平成5年(1993)12月、姫路城(兵庫県姫路市)は法隆寺とならび、日本ではじめてユネスコの世界文化遺産に登録された。日本の城の代名詞である姫路城は、一連の建築群が織りなす景観が比類なく美しい。とりわけ大天守は木造部分の高さが31.5メートルと、現存する12の天守のなかでも最大で、他を圧する存在感を放っている。


たまたま残った城のなかではここが美しい、という話ではない。江戸時代、全国に百数十の天守が存在したが、そのなかでも「姫路城は日本一」と、道中記などで讃えられてきた。


だから、今日まで残されたのも当然だ、と思うかもしれない。だが、実際にはそうではない。取り壊しの危機、倒壊の危機、焼失の危機に遭いながら、奇跡的に脱していまに伝えられているのである。


明治4年(1871)、廃藩置県が断行されると、城の母体である藩がなくなり、旧藩主は華族となって東京在住が義務づけられた。こうして全国の城が主を失ったところに、明治6年(1873)1月に出されたのが、いわゆる「廃城令」だった。


廃藩置県とともに全国の城は、兵部省陸軍部(改組後は陸軍省)の管轄となったが、事実上300前後もあった城のすべてを、兵部省は管轄しきれない。そこで、軍隊の基地として利用できる「存城」と、普通財産として大蔵省が処分する「廃城」に分けたのだ。


このとき姫路城は「存城」とされたが、それは文化財として保存する対象になったのではなく、軍隊が利用するために残すと決められたにすぎなかった。

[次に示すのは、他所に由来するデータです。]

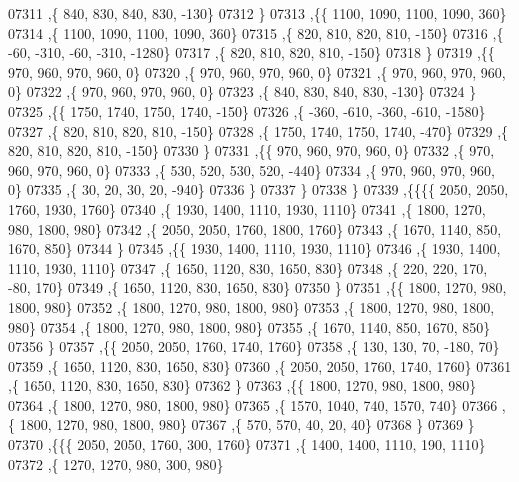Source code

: \begin{DoxyCode}
07311     ,\{   840,   830,   840,   830,  -130\}
07312     \}
07313    ,\{\{  1100,  1090,  1100,  1090,   360\}
07314     ,\{  1100,  1090,  1100,  1090,   360\}
07315     ,\{   820,   810,   820,   810,  -150\}
07316     ,\{   -60,  -310,   -60,  -310, -1280\}
07317     ,\{   820,   810,   820,   810,  -150\}
07318     \}
07319    ,\{\{   970,   960,   970,   960,     0\}
07320     ,\{   970,   960,   970,   960,     0\}
07321     ,\{   970,   960,   970,   960,     0\}
07322     ,\{   970,   960,   970,   960,     0\}
07323     ,\{   840,   830,   840,   830,  -130\}
07324     \}
07325    ,\{\{  1750,  1740,  1750,  1740,  -150\}
07326     ,\{  -360,  -610,  -360,  -610, -1580\}
07327     ,\{   820,   810,   820,   810,  -150\}
07328     ,\{  1750,  1740,  1750,  1740,  -470\}
07329     ,\{   820,   810,   820,   810,  -150\}
07330     \}
07331    ,\{\{   970,   960,   970,   960,     0\}
07332     ,\{   970,   960,   970,   960,     0\}
07333     ,\{   530,   520,   530,   520,  -440\}
07334     ,\{   970,   960,   970,   960,     0\}
07335     ,\{    30,    20,    30,    20,  -940\}
07336     \}
07337    \}
07338   \}
07339  ,\{\{\{\{  2050,  2050,  1760,  1930,  1760\}
07340     ,\{  1930,  1400,  1110,  1930,  1110\}
07341     ,\{  1800,  1270,   980,  1800,   980\}
07342     ,\{  2050,  2050,  1760,  1800,  1760\}
07343     ,\{  1670,  1140,   850,  1670,   850\}
07344     \}
07345    ,\{\{  1930,  1400,  1110,  1930,  1110\}
07346     ,\{  1930,  1400,  1110,  1930,  1110\}
07347     ,\{  1650,  1120,   830,  1650,   830\}
07348     ,\{   220,   220,   170,   -80,   170\}
07349     ,\{  1650,  1120,   830,  1650,   830\}
07350     \}
07351    ,\{\{  1800,  1270,   980,  1800,   980\}
07352     ,\{  1800,  1270,   980,  1800,   980\}
07353     ,\{  1800,  1270,   980,  1800,   980\}
07354     ,\{  1800,  1270,   980,  1800,   980\}
07355     ,\{  1670,  1140,   850,  1670,   850\}
07356     \}
07357    ,\{\{  2050,  2050,  1760,  1740,  1760\}
07358     ,\{   130,   130,    70,  -180,    70\}
07359     ,\{  1650,  1120,   830,  1650,   830\}
07360     ,\{  2050,  2050,  1760,  1740,  1760\}
07361     ,\{  1650,  1120,   830,  1650,   830\}
07362     \}
07363    ,\{\{  1800,  1270,   980,  1800,   980\}
07364     ,\{  1800,  1270,   980,  1800,   980\}
07365     ,\{  1570,  1040,   740,  1570,   740\}
07366     ,\{  1800,  1270,   980,  1800,   980\}
07367     ,\{   570,   570,    40,    20,    40\}
07368     \}
07369    \}
07370   ,\{\{\{  2050,  2050,  1760,   300,  1760\}
07371     ,\{  1400,  1400,  1110,   190,  1110\}
07372     ,\{  1270,  1270,   980,   300,   980\}

\end{DoxyCode}
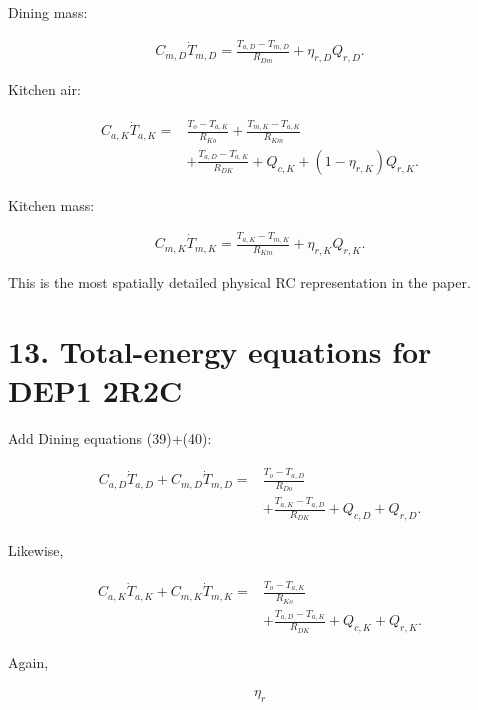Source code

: \documentclass[11pt]{article}
\begin{document}
Dining mass:

\begin{align}
\boxed{
C_{m,D}\dot T_{m,D}
=
\frac{T_{a,D}-T_{m,D}}{R_{Dm}}
+
\eta_{r,D}Q_{r,D}.
}
\tag{40}
\end{align}

Kitchen air:

\begin{align}
\boxed{
\begin{aligned}
C_{a,K}\dot T_{a,K}
={}&
\frac{T_o-T_{a,K}}{R_{Ko}}
+
\frac{T_{m,K}-T_{a,K}}{R_{Km}}\\
&+
\frac{T_{a,D}-T_{a,K}}{R_{DK}}
+
Q_{c,K}
+
(1-\eta_{r,K})Q_{r,K}.
\end{aligned}
}
\tag{41}
\end{align}

Kitchen mass:

\begin{align}
\boxed{
C_{m,K}\dot T_{m,K}
=
\frac{T_{a,K}-T_{m,K}}{R_{Km}}
+
\eta_{r,K}Q_{r,K}.
}
\tag{42}
\end{align}

This is the most spatially detailed physical RC representation in the paper.

\section*{13. Total-energy equations for DEP1 2R2C}

Add Dining equations (39)+(40):

\begin{align}
\boxed{
\begin{aligned}
C_{a,D}\dot T_{a,D}
+
C_{m,D}\dot T_{m,D}
={}&
\frac{T_o-T_{a,D}}{R_{Do}}\\
&+
\frac{T_{a,K}-T_{a,D}}{R_{DK}}
+
Q_{c,D}+Q_{r,D}.
\end{aligned}
}
\tag{43}
\end{align}

Likewise,

\begin{align}
\boxed{
\begin{aligned}
C_{a,K}\dot T_{a,K}
+
C_{m,K}\dot T_{m,K}
={}&
\frac{T_o-T_{a,K}}{R_{Ko}}\\
&+
\frac{T_{a,D}-T_{a,K}}{R_{DK}}
+
Q_{c,K}+Q_{r,K}.
\end{aligned}
}
\tag{44}
\end{align}

Again,

\begin{align}
\eta_r
\end{align}
\end{document}
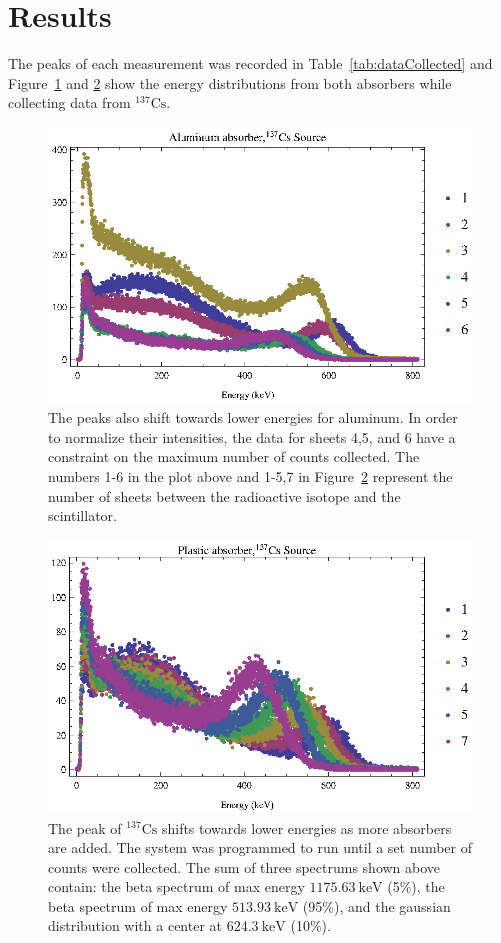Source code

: 

\section{Results} %
\label{sec:results}
The peaks of each measurement was recorded in Table~\ref{tab:dataCollected} and Figure~\ref{fig:Figures_aluminumShiftsPlot} and \ref{fig:Figures_plasticShiftsPlot} show the energy distributions from both absorbers while collecting data from $^{137}\text{Cs}$.
\begin{figure}[tbp]
	\centering
		\includegraphics[width=.9\textwidth]{Figures/aluminumShiftsPlot.eps}
	\caption{The peaks also shift towards lower energies for aluminum. In order to normalize their intensities, the data for sheets 4,5, and 6 have a constraint on the maximum number of counts collected.  The numbers 1-6 in the plot above and 1-5,7 in Figure~\ref{fig:Figures_plasticShiftsPlot} represent the number of sheets between the radioactive isotope and the scintillator.}
	\label{fig:Figures_aluminumShiftsPlot}
\end{figure}%
\begin{figure}[tbp]
	\centering
		\includegraphics[width=.9\textwidth]{Figures/plasticShiftsPlot.eps}
	\caption{The peak of $^{137}\text{Cs}$ shifts towards lower energies as more absorbers are added.  The system was programmed to run until a set number of counts were collected.  The sum of three spectrums shown above contain: the beta spectrum of max energy $1175.63~\text{keV}$ (5\%), the beta spectrum of max energy $513.93~\text{keV}$ (95\%), and the gaussian distribution with a center at $624.3~\text{keV}$ (10\%).}
	\label{fig:Figures_plasticShiftsPlot}
\end{figure}%
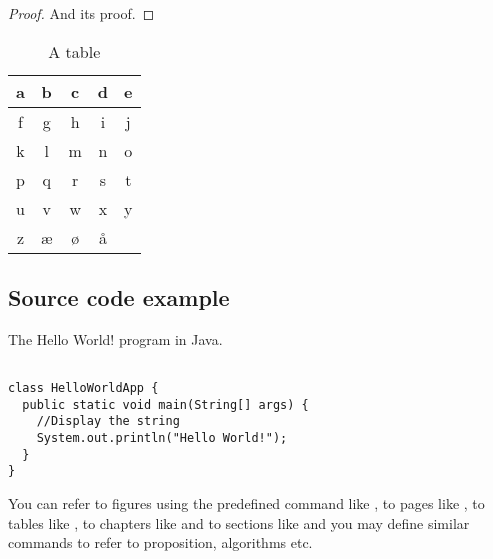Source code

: \begin{proof}
\vspace*{-1em} %
And its proof.
\end{proof}

\begin{table}
\caption{\label{tab:example}A table}
\centering
\begin{tabular}[b]{| c | c | c | c | c |}
\hline
a & b & c & d & e \\ \hline
f & g & h & i & j \\ \hline
k & l & m & n & o \\ \hline
p & q & r & s & t \\ \hline
u & v & w & x & y \\ \hline
z & æ & ø & å &   \\ \hline
\end{tabular} 
\end{table}

\subsection{Source code example}

\begin{algorithm}[h]
  \caption{The Hello World! program in Java.}
  \label{hello_world}
  \begin{verbatim}
  
class HelloWorldApp {
  public static void main(String[] args) {
    //Display the string
    System.out.println("Hello World!");
  }
}
\end{verbatim}
\end{algorithm}

You can refer to figures using the predefined command like , to pages like , to tables like , to chapters like  and to sections like  and you may define similar commands to refer to proposition, algorithms etc.
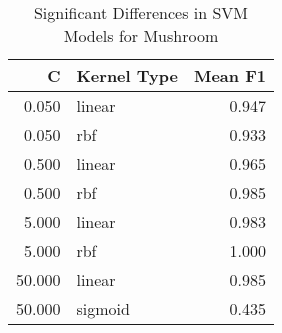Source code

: \begin{table}[!htbp]
\centering
\caption{Significant Differences in SVM Models for Mushroom}
\label{tab:svm_significant_pairs_mushroom}
\begin{tabular}{rlr}
\toprule
C & Kernel Type & Mean F1 \\
\midrule
0.050 & linear & 0.947 \\
0.050 & rbf & 0.933 \\
0.500 & linear & 0.965 \\
0.500 & rbf & 0.985 \\
5.000 & linear & 0.983 \\
5.000 & rbf & 1.000 \\
50.000 & linear & 0.985 \\
50.000 & sigmoid & 0.435 \\
\bottomrule
\end{tabular}
\end{table}
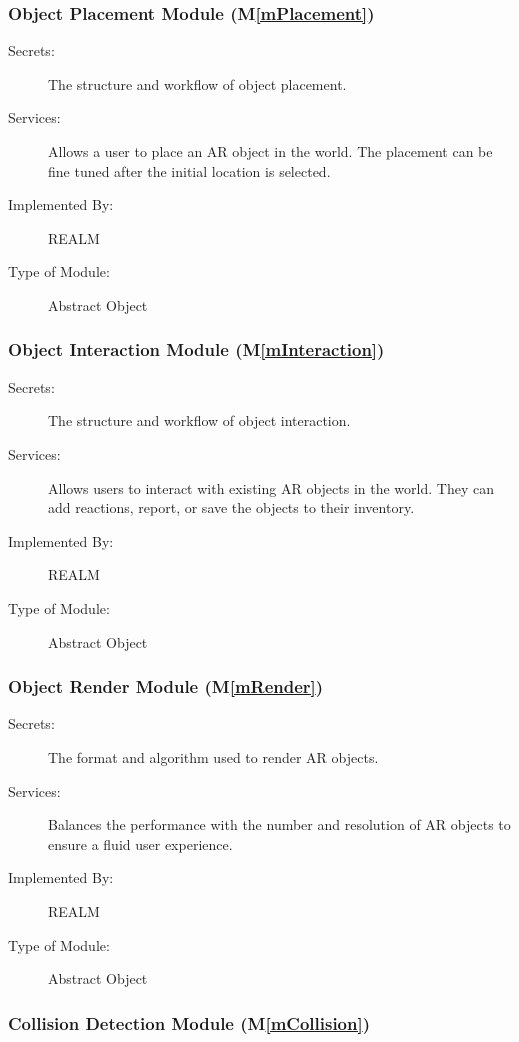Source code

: \documentclass[12pt, titlepage]{article}
\newcommand{\mref}[1]{M\ref{#1}}
\begin{document}
\subsubsection{Object Placement Module (\mref{mPlacement})}

\begin{description}
\item[Secrets:]The structure and workflow of object placement.
\item[Services:]Allows a user to place an AR object in the world. The placement can be fine tuned after the initial location is selected.
\item[Implemented By:]REALM
\item[Type of Module:]Abstract Object
\end{description}

\subsubsection{Object Interaction Module (\mref{mInteraction})}

\begin{description}
\item[Secrets:]The structure and workflow of object interaction.
\item[Services:]Allows users to interact with existing AR objects in the world. They can add reactions, report, or save the objects to their inventory.
\item[Implemented By:]REALM
\item[Type of Module:]Abstract Object
\end{description}

\subsubsection{Object Render Module (\mref{mRender})}

\begin{description}
\item[Secrets:]The format and algorithm used to render AR objects.
\item[Services:]Balances the performance with the number and resolution of AR objects to ensure a fluid user experience.
\item[Implemented By:]REALM
\item[Type of Module:]Abstract Object
\end{description}

\subsubsection{Collision Detection Module (\mref{mCollision})}
\end{document}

姫路城三の丸に置かれている歩兵第十連隊跡の石碑(写真=Terumasa/CC-BY-SA-3.0/Wikimedia Commons

翌明治7年(1874)、大坂鎮台の姫路営所が城内に置かれ、歩兵第十連隊が入営すると、三の丸に建ち並んでいた御殿群はすっかり取り壊されてしまう。また、その周辺も既存の建造物や石垣などが壊され、陸軍の施設が建ち並ぶことになった。


■彦根城を残した大隈重信のひと言


その時点では、現存する天守や櫓、門は残されたものの、保存すると決められたわけではなかった。明治10年(1877)、陸軍少佐の飛鳥井雅古が、天守の保存についての伺いを提出したが、影響をあたえるには至っていない。その後、保存が決まった背景には、彦根城天守をめぐる動きがあった。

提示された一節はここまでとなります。